Instructions for the task:
Where does the word "阎大凭妇语" appear in the data? Copy every line that holds it.

Entries shown:
"""
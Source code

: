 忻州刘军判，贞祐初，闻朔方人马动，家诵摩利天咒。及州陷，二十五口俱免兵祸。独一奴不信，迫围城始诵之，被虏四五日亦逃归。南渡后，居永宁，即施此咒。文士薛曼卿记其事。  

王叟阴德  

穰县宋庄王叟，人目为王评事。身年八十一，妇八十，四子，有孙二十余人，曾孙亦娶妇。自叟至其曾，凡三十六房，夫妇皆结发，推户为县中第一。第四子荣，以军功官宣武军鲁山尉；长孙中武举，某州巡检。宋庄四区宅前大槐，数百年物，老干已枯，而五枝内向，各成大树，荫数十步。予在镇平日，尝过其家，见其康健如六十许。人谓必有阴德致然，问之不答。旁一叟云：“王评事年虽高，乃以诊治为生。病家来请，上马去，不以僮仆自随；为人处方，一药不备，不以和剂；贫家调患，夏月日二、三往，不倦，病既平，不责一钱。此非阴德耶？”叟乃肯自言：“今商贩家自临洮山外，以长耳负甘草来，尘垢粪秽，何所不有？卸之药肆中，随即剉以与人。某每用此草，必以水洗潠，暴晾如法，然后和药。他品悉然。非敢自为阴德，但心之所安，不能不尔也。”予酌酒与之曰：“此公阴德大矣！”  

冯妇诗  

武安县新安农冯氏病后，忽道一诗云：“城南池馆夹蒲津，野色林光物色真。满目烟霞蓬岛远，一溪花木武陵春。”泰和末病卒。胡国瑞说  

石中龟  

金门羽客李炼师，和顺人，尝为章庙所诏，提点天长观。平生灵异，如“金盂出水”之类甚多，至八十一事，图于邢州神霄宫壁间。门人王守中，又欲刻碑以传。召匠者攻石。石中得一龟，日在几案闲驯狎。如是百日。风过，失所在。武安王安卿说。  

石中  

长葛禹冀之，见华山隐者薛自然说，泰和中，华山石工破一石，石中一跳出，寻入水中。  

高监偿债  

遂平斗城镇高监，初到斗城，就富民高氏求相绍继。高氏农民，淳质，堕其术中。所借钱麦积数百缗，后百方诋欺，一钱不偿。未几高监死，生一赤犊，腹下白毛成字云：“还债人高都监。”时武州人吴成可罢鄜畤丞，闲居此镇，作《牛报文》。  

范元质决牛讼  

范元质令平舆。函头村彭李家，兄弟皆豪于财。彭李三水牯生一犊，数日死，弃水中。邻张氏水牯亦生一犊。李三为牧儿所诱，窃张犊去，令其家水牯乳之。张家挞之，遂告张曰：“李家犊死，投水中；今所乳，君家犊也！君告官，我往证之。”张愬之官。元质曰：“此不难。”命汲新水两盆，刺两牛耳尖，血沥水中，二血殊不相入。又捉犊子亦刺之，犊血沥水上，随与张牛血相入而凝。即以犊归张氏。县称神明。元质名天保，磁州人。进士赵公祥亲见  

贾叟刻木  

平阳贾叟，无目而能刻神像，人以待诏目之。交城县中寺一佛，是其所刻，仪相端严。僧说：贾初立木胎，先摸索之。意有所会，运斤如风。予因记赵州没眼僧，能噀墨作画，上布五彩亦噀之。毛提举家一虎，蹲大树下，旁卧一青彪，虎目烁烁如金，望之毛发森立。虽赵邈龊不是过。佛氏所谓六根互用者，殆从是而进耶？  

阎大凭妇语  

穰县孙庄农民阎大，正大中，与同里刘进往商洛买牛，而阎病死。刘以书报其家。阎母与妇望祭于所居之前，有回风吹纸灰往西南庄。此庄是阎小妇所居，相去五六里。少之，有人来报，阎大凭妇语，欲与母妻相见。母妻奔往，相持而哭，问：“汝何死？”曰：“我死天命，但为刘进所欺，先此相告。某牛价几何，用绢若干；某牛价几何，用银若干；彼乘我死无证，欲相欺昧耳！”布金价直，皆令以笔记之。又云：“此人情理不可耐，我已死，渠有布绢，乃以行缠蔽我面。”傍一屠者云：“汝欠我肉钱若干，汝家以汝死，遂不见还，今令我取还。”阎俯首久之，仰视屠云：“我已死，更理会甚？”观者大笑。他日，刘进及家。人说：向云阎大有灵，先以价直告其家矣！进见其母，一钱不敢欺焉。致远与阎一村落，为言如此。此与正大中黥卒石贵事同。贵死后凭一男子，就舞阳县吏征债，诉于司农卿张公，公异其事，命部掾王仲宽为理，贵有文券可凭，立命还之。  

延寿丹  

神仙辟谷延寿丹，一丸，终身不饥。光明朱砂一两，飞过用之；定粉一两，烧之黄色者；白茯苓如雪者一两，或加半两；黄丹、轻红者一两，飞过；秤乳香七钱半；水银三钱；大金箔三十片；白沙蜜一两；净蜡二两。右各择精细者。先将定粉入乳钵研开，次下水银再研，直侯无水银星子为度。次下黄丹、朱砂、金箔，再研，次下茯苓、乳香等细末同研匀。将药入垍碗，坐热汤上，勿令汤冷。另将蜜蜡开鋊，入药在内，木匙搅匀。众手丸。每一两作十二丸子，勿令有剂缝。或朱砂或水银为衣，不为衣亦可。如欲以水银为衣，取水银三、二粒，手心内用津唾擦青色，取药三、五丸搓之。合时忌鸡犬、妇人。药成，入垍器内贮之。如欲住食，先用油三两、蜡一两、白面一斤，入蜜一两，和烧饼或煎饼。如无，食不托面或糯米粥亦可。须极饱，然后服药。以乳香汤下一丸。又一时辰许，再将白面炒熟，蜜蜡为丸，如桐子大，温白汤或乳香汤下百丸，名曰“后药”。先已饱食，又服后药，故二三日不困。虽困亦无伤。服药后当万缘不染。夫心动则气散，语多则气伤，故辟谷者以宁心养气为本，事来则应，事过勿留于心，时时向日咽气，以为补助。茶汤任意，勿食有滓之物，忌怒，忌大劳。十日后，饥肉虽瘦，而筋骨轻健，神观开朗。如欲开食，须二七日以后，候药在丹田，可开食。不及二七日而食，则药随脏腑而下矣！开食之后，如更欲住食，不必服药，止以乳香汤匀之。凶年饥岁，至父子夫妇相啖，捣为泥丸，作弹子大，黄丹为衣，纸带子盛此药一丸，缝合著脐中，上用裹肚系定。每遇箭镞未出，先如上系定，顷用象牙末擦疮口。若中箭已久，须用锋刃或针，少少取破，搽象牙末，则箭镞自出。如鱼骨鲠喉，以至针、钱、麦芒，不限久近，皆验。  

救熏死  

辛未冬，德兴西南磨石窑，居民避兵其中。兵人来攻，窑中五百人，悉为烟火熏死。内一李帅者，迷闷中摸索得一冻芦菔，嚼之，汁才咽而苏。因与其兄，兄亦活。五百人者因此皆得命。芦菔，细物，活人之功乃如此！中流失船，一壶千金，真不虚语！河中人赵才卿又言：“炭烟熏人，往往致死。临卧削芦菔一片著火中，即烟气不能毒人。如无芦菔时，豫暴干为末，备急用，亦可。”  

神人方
"""
Solution to this task:
阎大凭妇语  
穰县孙庄农民阎大，正大中，与同里刘进往商洛买牛，而阎病死。刘以书报其家。阎母与妇望祭于所居之前，有回风吹纸灰往西南庄。此庄是阎小妇所居，相去五六里。少之，有人来报，阎大凭妇语，欲与母妻相见。母妻奔往，相持而哭，问：“汝何死？”曰：“我死天命，但为刘进所欺，先此相告。某牛价几何，用绢若干；某牛价几何，用银若干；彼乘我死无证，欲相欺昧耳！”布金价直，皆令以笔记之。又云：“此人情理不可耐，我已死，渠有布绢，乃以行缠蔽我面。”傍一屠者云：“汝欠我肉钱若干，汝家以汝死，遂不见还，今令我取还。”阎俯首久之，仰视屠云：“我已死，更理会甚？”观者大笑。他日，刘进及家。人说：向云阎大有灵，先以价直告其家矣！进见其母，一钱不敢欺焉。致远与阎一村落，为言如此。此与正大中黥卒石贵事同。贵死后凭一男子，就舞阳县吏征债，诉于司农卿张公，公异其事，命部掾王仲宽为理，贵有文券可凭，立命还之。  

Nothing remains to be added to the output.